Over Memorial Day weekend I wanted to play with CrunchBase data. I wrote a quick bash script that pulled data from CrunchBase and put it in MongoDB, one of the new databases from the NoSQL movement. In the process, I noticed I was programming file operations. It was a strange feeling. The last time I wrote code that manipulated files was a decade ago. For other projects, the data has been either in a database or a web service somewhere. Why would I put anything in a file? For that matter, why would I want to deal with hardware constructs such as network ports? For an application developer, as opposed to an infrastructure developer, all these vestiges of decades-old operating system architecture add little value. In fact, they cause deployment and operational headaches—lots of them. If I had taken almost any other approach to the problem using the tools I’m familiar with I would have performed HTTP operations against the REST-based web services interface for ChrunchBase and then used HTTP to send the data to MongoDB. My code would have never operated against a file or any other OS-level construct directly.

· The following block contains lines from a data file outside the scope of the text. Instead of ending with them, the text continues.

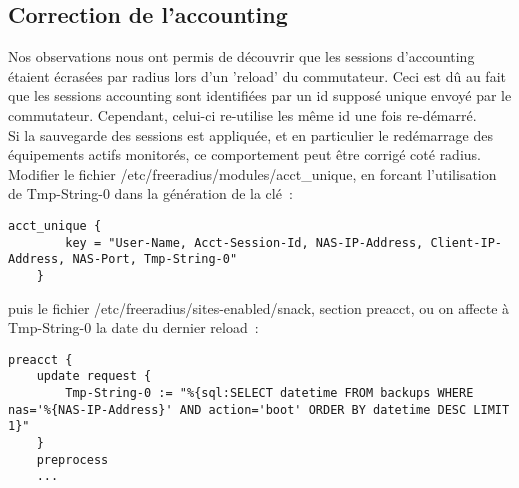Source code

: \subsection{Correction de l'accounting}

Nos observations nous ont permis de découvrir que les sessions d'accounting étaient écrasées par radius lors d'un 'reload' du commutateur. Ceci est dû au fait que les sessions accounting sont identifiées par un id supposé unique envoyé par le commutateur. Cependant, celui-ci re-utilise les même id une fois re-démarré.\\
Si la sauvegarde des sessions est appliquée, et en particulier le redémarrage des équipements actifs monitorés, ce comportement peut être corrigé coté radius.\\

Modifier le fichier /etc/freeradius/modules/acct\_unique, en forcant l'utilisation de Tmp-String-0 dans la génération de la clé~:
\begin{lstlisting}
acct_unique {
        key = "User-Name, Acct-Session-Id, NAS-IP-Address, Client-IP-Address, NAS-Port, Tmp-String-0"
	}
\end{lstlisting}

puis le fichier /etc/freeradius/sites-enabled/snack, section preacct, ou on affecte à Tmp-String-0 la date du dernier reload~:
\begin{lstlisting}
preacct {
	update request {
		Tmp-String-0 := "%{sql:SELECT datetime FROM backups WHERE nas='%{NAS-IP-Address}' AND action='boot' ORDER BY datetime DESC LIMIT 1}"
	}
	preprocess
	...
\end{lstlisting}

This experience got me thinking about the evolution of application development and that led to a guest post on Om Malik’s GigaOm on the migration of cloud computing from infrastructure-as-a-service (IaaS) to platform-as-a-service (PaaS).
Most assume that server virtualization as we know it today is a fundamental enabler of the cloud, but it is only a crutch we need until cloud-based application platforms mature to the point where applications are built and deployed without any reference to current notions of servers and operating systems.

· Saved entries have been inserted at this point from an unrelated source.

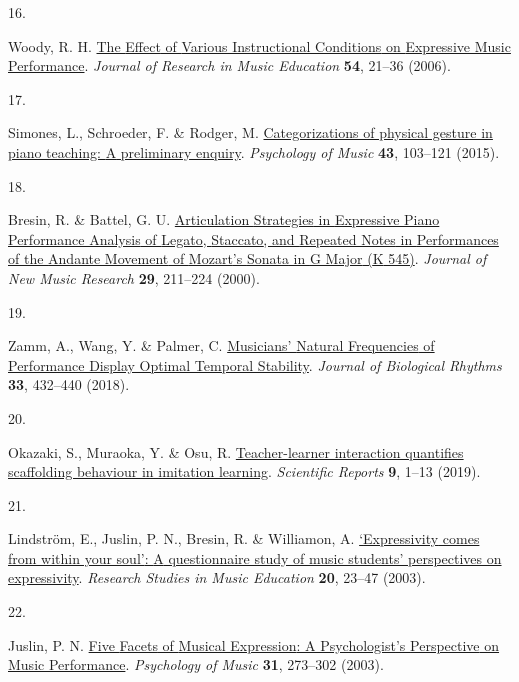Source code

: \documentclass[
  man,floatsintext]{apa6}
\newlength{\cslhangindent}
\newlength{\csllabelwidth}
\newlength{\cslentryspacingunit} %
\newenvironment{CSLReferences}[2] %
 {%
  \setlength{\parindent}{0pt}
  \ifodd #1
  \let\oldpar\par
  \def\par{\hangindent=\cslhangindent\oldpar}
  \fi
  \setlength{\parskip}{#2\cslentryspacingunit}
 }%
 {}
\newcommand{\CSLLeftMargin}[1]{\parbox[t]{\csllabelwidth}{#1}}
\newcommand{\CSLRightInline}[1]{\parbox[t]{\linewidth - \csllabelwidth}{#1}\break}
\begin{document}
\begin{CSLReferences}{0}{0}
\leavevmode{}%
\CSLLeftMargin{16. }%
\CSLRightInline{Woody, R. H. \href{https://doi.org/10.1177/002242940605400103}{The {Effect} of {Various Instructional Conditions} on {Expressive Music Performance}}. \emph{Journal of Research in Music Education} \textbf{54}, 21--36 (2006).}

\leavevmode{}%
\CSLLeftMargin{17. }%
\CSLRightInline{Simones, L., Schroeder, F. \& Rodger, M. \href{https://doi.org/10.1177/0305735613498918}{Categorizations of physical gesture in piano teaching: {A} preliminary enquiry}. \emph{Psychology of Music} \textbf{43}, 103--121 (2015).}

\leavevmode{}%
\CSLLeftMargin{18. }%
\CSLRightInline{Bresin, R. \& Battel, G. U. \href{https://doi.org/10.1076/jnmr.29.3.211.3092}{Articulation {Strategies} in {Expressive Piano Performance Analysis} of {Legato}, {Staccato}, and {Repeated Notes} in {Performances} of the {Andante Movement} of {Mozart}'s {Sonata} in {G Major} ({K} 545)}. \emph{Journal of New Music Research} \textbf{29}, 211--224 (2000).}

\leavevmode{}%
\CSLLeftMargin{19. }%
\CSLRightInline{Zamm, A., Wang, Y. \& Palmer, C. \href{https://doi.org/10.1177/0748730418783651}{Musicians' {Natural Frequencies} of {Performance Display Optimal Temporal Stability}}. \emph{Journal of Biological Rhythms} \textbf{33}, 432--440 (2018).}

\leavevmode{}%
\CSLLeftMargin{20. }%
\CSLRightInline{Okazaki, S., Muraoka, Y. \& Osu, R. \href{https://doi.org/10.1038/s41598-019-44049-x}{Teacher-learner interaction quantifies scaffolding behaviour in imitation learning}. \emph{Scientific Reports} \textbf{9}, 1--13 (2019).}

\leavevmode{}%
\CSLLeftMargin{21. }%
\CSLRightInline{Lindström, E., Juslin, P. N., Bresin, R. \& Williamon, A. \href{https://doi.org/10.1177/1321103X030200010201}{{`{Expressivity} comes from within your soul'}: {A} questionnaire study of music students' perspectives on expressivity}. \emph{Research Studies in Music Education} \textbf{20}, 23--47 (2003).}

\leavevmode{}%
\CSLLeftMargin{22. }%
\CSLRightInline{Juslin, P. N. \href{https://doi.org/10.1177/03057356030313003}{Five {Facets} of {Musical Expression}: {A Psychologist}'s {Perspective} on {Music Performance}}. \emph{Psychology of Music} \textbf{31}, 273--302 (2003).}


\end{CSLReferences}
\end{document}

As I mention in the post, I’m quite impressed with VMWare’s willingness to push forward in this direction. Listening to Paul Maritz, CEO of VMWare, speak at Structure, it’s clear he’s aiming very far and has the leadership potential to get there. More than a decade ago, I used to listen very carefully to what he said because he owned several large groups inside Microsoft, some of which loved my first startup (Allaire) because we pulled through many thousands of Windows & SQL servers and some of which hated us because we had the best Web development environment on Windows. He’s back on the list of execs I’ll follow carefully.
This is a big opportunity for Amazon to go up the stack at the right time. It’s good from an economics standpoint as it can increase margins in two ways: (a) improves efficiency and (b) switches pricing to more value-based application-related metrics. AWS has gone up the stack into data storage, management and analytics. I doubt they’d miss the opportunity to become a meaningful PaaS provider at the right time. Breadth of platform support and platform expertise will be interesting challenges to resolve.
The other interesting trend to watch for here is that a reduction in the capabilities of the server virtualization tier increases the value of intelligent networks, one reason why Cisco smartly grabbed @lewtucker as CTO of their emerging cloud group and has security gurus like @Beaker on board.
The comments have raised several questions:
- Is security harder with PaaS? In the short run, yes, but only because we have less experience with shared hosting on locked down PaaS platforms. Google App Engine, Heroku and others are leading the way here. Werner Vogels said that he trusts hypervisors to provide isolation. It will take a while for big cloud providers such as AWS to equally trust PaaS implementations. In fact, it’s likely they’ll build their own as Google has. Cisco badly wants to help, too.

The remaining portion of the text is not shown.